▶ _Assigned task_
Below are some entries; state how many of their lines include the word "from" and give no more than that number.

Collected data
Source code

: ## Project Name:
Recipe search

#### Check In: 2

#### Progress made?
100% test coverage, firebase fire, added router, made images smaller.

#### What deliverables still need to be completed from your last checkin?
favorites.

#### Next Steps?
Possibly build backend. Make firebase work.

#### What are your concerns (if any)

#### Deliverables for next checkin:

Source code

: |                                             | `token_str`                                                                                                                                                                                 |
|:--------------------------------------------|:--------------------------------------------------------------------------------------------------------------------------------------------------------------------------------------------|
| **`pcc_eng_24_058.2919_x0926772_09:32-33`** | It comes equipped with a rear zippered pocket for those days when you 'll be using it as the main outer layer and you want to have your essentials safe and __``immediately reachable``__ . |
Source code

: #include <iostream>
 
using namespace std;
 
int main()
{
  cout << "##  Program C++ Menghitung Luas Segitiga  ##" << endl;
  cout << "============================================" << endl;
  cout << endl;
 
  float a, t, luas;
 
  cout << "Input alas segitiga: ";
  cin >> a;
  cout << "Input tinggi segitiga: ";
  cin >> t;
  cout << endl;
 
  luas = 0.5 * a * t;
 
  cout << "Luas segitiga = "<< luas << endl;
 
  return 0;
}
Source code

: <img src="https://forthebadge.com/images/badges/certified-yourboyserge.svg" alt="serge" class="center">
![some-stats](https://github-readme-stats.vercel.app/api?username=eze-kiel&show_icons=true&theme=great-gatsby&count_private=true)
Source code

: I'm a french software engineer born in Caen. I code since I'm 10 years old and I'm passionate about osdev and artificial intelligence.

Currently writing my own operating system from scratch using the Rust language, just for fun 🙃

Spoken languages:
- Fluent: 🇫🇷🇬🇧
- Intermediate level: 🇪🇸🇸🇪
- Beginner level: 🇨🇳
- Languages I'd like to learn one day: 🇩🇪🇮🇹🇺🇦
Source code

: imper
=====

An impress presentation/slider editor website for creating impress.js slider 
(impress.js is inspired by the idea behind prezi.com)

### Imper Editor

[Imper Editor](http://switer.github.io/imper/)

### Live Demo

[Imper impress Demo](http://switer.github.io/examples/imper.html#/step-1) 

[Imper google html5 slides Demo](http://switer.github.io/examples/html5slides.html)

▶ _Reply to the exercise_
2